Rinunciare all’automobile: una scelta realistica e conveniente?

Anche se in sordina, sono trascorsi già due mesi abbondanti da quando abbiamo deciso di dire addio alla nostra auto.

kangoo

Non che la usassimo poi così spesso, soprattutto da quando ci siamo trasferiti ad Amburgo: attraverso la rete di piste ciclabili è possibile raggiungere qualsiasi punto della città, tanto che GoogleMaps indica insieme alle altre modalità di trasporto (auto – mezzi pubblici – piedi) la bicicletta, con tanto di tempi e i percorsi consigliati.

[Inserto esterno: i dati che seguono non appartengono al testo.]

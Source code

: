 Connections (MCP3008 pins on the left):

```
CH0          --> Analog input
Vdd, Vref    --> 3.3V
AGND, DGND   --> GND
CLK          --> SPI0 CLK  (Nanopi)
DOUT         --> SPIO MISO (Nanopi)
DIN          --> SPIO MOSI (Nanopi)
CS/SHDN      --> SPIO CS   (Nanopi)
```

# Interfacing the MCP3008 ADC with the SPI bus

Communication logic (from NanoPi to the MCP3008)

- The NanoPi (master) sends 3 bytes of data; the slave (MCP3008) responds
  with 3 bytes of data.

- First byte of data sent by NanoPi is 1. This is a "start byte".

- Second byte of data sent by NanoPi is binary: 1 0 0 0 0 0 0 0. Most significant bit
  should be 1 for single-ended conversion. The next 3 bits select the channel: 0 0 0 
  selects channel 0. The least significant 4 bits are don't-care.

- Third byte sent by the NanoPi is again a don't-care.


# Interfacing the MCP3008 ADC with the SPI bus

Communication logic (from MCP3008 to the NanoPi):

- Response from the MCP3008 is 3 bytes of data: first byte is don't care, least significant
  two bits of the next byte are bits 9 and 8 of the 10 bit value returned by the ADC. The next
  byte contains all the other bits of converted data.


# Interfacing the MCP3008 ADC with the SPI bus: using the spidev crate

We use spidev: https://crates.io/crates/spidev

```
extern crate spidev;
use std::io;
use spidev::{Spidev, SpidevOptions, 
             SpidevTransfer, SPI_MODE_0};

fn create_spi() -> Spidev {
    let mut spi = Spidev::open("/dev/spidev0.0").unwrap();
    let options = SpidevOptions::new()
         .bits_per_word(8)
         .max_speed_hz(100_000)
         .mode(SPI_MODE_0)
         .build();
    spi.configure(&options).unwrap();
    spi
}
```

A questo bisogna aggiungere che i tedeschi sono famosi per il loro rispetto delle regole, che tradotto in termini di mobilità significa poter attraversare un incrocio con il semaforo verde oppure camminare sulle strisce pedonali (o sulla ciclabile) senza il terrore di dover rivedere i propri figli in ospedale, ne senza doversi fermare ad ogni incrocio anche quando si ha la precedenza (anche se per prudenza occorre ovviamente sempre rallentare e assicurarsi di avere via libera).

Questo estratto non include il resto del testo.